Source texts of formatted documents
::::

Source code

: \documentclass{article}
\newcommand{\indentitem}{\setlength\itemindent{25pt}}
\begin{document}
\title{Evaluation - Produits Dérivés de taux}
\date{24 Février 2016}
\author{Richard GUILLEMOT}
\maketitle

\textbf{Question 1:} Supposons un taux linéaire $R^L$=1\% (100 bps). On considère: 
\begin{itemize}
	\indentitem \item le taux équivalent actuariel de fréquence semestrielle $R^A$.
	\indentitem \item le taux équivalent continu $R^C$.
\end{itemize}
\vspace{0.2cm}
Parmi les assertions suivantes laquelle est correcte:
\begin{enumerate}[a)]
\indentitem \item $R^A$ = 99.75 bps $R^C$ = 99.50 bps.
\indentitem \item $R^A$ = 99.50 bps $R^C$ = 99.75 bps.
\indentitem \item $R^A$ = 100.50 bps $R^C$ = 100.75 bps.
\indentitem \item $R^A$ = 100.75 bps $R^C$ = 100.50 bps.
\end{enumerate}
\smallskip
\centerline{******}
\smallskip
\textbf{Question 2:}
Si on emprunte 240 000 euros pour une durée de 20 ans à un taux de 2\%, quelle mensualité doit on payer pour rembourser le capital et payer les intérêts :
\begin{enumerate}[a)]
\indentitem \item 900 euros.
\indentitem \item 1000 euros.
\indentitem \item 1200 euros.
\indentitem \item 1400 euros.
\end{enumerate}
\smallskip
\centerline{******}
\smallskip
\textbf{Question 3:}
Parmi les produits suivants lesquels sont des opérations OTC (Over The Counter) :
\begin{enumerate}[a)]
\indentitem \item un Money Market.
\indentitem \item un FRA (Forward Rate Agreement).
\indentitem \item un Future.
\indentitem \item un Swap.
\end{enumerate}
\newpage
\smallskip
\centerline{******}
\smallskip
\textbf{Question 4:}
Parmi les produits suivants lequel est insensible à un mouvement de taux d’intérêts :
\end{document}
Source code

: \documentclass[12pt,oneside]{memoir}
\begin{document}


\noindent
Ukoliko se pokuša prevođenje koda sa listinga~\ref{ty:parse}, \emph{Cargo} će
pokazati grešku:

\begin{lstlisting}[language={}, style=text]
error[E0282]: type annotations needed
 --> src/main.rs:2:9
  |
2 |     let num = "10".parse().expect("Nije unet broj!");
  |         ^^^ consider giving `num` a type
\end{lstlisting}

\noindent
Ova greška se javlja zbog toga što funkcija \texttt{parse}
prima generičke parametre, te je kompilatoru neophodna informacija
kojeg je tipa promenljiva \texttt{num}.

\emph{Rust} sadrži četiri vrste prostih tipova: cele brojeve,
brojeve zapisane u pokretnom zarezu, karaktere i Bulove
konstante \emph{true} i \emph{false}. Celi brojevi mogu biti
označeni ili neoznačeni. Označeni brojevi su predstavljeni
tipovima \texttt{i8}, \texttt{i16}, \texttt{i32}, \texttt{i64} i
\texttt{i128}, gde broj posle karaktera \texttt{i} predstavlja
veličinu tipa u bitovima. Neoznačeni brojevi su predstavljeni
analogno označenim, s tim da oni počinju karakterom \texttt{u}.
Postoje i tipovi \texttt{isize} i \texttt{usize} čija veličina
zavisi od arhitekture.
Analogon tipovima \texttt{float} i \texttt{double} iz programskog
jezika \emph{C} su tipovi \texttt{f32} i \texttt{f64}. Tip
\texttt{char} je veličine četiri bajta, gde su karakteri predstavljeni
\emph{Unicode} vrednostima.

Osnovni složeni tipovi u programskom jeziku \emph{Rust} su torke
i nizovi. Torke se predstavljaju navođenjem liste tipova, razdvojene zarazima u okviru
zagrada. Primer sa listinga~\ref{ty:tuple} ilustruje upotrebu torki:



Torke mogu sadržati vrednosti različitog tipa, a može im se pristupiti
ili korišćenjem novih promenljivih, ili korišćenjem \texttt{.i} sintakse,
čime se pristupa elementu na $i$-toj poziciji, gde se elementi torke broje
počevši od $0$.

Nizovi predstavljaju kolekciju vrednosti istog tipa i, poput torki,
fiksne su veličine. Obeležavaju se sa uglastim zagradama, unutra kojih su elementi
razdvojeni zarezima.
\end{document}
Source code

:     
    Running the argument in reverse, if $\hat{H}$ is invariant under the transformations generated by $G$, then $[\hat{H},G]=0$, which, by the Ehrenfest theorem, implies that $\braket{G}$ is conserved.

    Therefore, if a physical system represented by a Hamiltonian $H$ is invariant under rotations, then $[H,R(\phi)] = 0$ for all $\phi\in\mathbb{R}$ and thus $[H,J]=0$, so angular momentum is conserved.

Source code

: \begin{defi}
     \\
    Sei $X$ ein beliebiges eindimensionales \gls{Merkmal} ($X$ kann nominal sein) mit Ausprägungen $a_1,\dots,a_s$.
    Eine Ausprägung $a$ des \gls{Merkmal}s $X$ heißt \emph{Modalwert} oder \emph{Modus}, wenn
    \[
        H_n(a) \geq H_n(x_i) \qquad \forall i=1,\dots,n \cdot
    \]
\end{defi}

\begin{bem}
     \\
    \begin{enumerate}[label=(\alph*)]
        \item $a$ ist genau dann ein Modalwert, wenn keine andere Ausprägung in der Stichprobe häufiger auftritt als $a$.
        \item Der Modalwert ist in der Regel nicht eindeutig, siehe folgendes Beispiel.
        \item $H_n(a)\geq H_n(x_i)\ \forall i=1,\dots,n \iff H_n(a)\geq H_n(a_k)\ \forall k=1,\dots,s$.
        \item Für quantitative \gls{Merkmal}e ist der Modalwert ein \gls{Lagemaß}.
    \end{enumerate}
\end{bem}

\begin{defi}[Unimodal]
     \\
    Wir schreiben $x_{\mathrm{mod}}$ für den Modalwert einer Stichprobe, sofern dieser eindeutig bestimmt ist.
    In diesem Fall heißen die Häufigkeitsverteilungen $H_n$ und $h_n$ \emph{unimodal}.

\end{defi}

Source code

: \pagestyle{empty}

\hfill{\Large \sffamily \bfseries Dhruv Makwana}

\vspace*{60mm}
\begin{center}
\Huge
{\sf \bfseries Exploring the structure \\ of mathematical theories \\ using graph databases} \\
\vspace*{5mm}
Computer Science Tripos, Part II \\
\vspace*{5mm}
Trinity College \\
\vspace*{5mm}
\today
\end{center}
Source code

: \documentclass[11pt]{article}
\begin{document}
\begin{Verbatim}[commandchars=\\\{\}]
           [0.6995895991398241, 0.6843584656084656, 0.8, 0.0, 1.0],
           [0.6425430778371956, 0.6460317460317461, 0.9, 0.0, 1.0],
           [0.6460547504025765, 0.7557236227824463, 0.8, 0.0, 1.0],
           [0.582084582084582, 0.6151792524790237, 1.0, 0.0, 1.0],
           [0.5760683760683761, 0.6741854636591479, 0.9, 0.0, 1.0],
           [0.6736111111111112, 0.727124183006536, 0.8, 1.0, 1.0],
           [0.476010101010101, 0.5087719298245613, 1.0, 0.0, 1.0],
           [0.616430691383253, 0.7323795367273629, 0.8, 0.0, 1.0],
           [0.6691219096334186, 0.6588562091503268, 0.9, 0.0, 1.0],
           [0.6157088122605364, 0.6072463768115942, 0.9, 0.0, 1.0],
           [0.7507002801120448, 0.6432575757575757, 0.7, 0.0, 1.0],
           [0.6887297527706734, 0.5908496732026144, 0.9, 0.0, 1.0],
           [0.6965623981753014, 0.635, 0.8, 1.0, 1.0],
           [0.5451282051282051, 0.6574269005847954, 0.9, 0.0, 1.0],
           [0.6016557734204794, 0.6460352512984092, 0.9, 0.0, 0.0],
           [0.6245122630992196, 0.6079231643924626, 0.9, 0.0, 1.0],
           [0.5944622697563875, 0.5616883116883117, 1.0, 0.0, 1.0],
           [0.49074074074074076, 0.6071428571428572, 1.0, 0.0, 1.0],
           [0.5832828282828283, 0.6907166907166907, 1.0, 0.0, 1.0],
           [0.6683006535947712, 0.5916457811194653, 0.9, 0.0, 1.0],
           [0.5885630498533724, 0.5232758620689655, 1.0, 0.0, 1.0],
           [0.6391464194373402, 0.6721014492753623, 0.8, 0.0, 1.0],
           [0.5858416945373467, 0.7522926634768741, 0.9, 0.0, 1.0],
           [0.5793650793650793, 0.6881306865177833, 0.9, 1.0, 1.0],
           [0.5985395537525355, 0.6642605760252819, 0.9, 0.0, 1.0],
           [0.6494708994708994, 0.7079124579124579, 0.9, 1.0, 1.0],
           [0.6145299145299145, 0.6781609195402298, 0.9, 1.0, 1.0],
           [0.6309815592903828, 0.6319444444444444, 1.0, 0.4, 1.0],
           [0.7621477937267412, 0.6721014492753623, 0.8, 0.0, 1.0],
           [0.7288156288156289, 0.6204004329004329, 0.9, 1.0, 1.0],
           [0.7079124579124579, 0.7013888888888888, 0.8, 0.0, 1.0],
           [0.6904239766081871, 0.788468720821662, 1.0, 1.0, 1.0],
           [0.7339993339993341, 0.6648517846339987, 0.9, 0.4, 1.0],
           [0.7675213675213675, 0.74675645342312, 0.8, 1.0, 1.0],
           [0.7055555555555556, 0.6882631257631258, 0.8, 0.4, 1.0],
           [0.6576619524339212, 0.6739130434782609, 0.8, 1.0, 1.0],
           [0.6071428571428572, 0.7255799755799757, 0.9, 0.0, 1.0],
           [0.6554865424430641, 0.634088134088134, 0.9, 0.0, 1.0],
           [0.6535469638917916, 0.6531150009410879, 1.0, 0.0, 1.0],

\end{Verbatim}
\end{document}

::::

▶ Your task
Once a line of the records is found to contain "suivants", copy it out.

▶ Response area
Parmi les produits suivants lesquels sont des opérations OTC (Over The Counter) :
Parmi les produits suivants lequel est insensible à un mouvement de taux d’intérêts :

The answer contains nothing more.